[DATA SHOWN Boundary: Start]

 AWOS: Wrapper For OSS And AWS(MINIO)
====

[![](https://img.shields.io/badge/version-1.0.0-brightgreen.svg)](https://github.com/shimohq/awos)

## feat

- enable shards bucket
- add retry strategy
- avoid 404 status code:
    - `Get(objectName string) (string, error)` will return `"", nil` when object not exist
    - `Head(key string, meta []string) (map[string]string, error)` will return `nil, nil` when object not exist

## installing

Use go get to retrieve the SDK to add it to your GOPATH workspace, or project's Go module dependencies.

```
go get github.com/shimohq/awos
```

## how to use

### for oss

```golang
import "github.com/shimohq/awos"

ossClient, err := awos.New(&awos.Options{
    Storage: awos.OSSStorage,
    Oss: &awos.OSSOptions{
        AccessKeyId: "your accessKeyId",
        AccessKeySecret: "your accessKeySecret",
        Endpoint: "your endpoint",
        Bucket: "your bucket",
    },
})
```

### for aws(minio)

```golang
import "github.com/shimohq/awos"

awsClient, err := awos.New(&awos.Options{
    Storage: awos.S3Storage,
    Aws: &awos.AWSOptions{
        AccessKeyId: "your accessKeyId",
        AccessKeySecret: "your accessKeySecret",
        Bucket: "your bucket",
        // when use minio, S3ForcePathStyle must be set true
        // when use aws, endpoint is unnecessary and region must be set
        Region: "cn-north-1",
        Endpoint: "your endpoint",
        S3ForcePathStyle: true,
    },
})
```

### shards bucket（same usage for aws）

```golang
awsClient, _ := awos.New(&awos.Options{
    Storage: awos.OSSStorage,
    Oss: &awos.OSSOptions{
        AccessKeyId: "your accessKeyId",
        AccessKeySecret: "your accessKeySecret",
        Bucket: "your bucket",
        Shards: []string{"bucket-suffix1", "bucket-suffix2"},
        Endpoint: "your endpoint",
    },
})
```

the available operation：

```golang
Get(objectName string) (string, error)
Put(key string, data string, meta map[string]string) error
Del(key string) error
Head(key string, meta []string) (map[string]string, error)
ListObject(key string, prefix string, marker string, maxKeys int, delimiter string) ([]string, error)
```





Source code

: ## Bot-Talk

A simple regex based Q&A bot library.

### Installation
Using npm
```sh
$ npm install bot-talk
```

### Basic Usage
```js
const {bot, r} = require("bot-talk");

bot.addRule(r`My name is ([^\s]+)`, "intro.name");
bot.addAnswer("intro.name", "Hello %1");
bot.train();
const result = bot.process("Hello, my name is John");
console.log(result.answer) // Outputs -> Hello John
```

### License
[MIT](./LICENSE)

[DATA SHOWN Boundary: End]

ASSIGNMENT: List every line from the entries above in which "objectName" appears.

SOLUTION FOR THIS EXERCISE:
    - `Get(objectName string) (string, error)` will return `"", nil` when object not exist
Get(objectName string) (string, error)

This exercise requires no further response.